Will the Norwegian Competition Authority stop DNB’s acquisition of Sbanken?

DNBPhoto: Håkon Mosvold Larsen / NTB

The Norwegian Competition Authority believes that DNB’s acquisition of Sbanken could weaken competition in the market for savings in funds. Thus, they are considering stopping the acquisition.

“This could lead to higher prices and be detrimental to Norwegian consumers,” the Norwegian Competition Authority wrote in a press release.

On April 15, it became known that DNB wanted to buy Sbanken. Last week, it was announced that DNB has now secured 90.9% of the shares in Sbanken at NOK 108.85 per share. 

In addition to approval from the Norwegian Competition Authority, the Ministry of Finance must also approve the acquisition.

Further investigations

“The banking market is a large and important market for Norwegian consumers, and DNB’s acquisition of Sbanken is one of the largest acquisitions in the market in many years. Based on preliminary analyzes, the Authority has concluded that further investigations are necessary before a final decision can be made on whether the acquisition should be permitted,” department director Gjermund Nese in the Norwegian Competition Authority noted.

The Norwegian Competition Authority’s task in all merger and acquisition cases is to find out whether the acquisition will reduce competition in the market and harm consumers through, for example, higher prices and poorer services.

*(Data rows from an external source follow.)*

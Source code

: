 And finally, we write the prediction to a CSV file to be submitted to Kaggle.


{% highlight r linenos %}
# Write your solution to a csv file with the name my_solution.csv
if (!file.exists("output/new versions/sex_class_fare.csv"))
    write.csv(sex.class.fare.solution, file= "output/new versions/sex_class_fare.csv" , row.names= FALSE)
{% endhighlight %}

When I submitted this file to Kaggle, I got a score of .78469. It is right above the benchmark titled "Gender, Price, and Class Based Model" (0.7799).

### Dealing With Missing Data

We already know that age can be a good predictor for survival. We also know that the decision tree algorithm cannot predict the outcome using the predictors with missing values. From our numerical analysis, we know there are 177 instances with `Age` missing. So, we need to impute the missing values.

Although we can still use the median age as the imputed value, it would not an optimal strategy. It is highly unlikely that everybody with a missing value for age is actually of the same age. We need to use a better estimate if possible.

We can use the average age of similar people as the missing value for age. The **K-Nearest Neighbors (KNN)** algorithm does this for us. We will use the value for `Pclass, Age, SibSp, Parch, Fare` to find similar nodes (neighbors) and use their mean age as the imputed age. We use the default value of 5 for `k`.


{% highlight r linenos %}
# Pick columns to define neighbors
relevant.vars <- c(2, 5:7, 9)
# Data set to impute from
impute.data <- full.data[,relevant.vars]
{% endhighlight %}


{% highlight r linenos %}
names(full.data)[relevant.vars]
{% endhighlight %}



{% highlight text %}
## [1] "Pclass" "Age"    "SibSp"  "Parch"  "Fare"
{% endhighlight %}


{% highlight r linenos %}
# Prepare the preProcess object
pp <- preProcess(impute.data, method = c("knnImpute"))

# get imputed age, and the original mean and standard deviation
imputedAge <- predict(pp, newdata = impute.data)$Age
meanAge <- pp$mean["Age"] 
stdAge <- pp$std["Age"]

“The Norwegian Competition Authority will now continue analyzing the effects the acquisition will have on competition in the market for fund savings. If we conclude that there is reason to fear that, for example, it will be more expensive for Norwegian consumers to save in funds, we will consider stopping the acquisition,” Nese warned.

New deadline August 26

In a stock exchange announcement on Thursday morning, DNB wrote that they are satisfied that the Norwegian Competition Authority has confirmed that the possible competition concerns are only related to saving in funds and not mortgages or other banking services that constitute the most significant part of the company’s activities.

DNB further noted that they “would continue to work closely with the Norwegian Competition Authority and provide all relevant information in order to get the transaction approved as soon as possible.”

Sbanken was established in 2000 as the first purely digital bank in Norway and was listed on the Oslo Stock Exchange in 2015. The company became an independent Norwegian bank in the autumn of 2015, but until then was a subsidiary of the Swedish Skandiabanken.

The Authority now has until August 26 to either allow the acquisition or send a new notification to DNB and Sbanken that it plans to stop the acquisition. The final deadline in the case is October 7, 2021.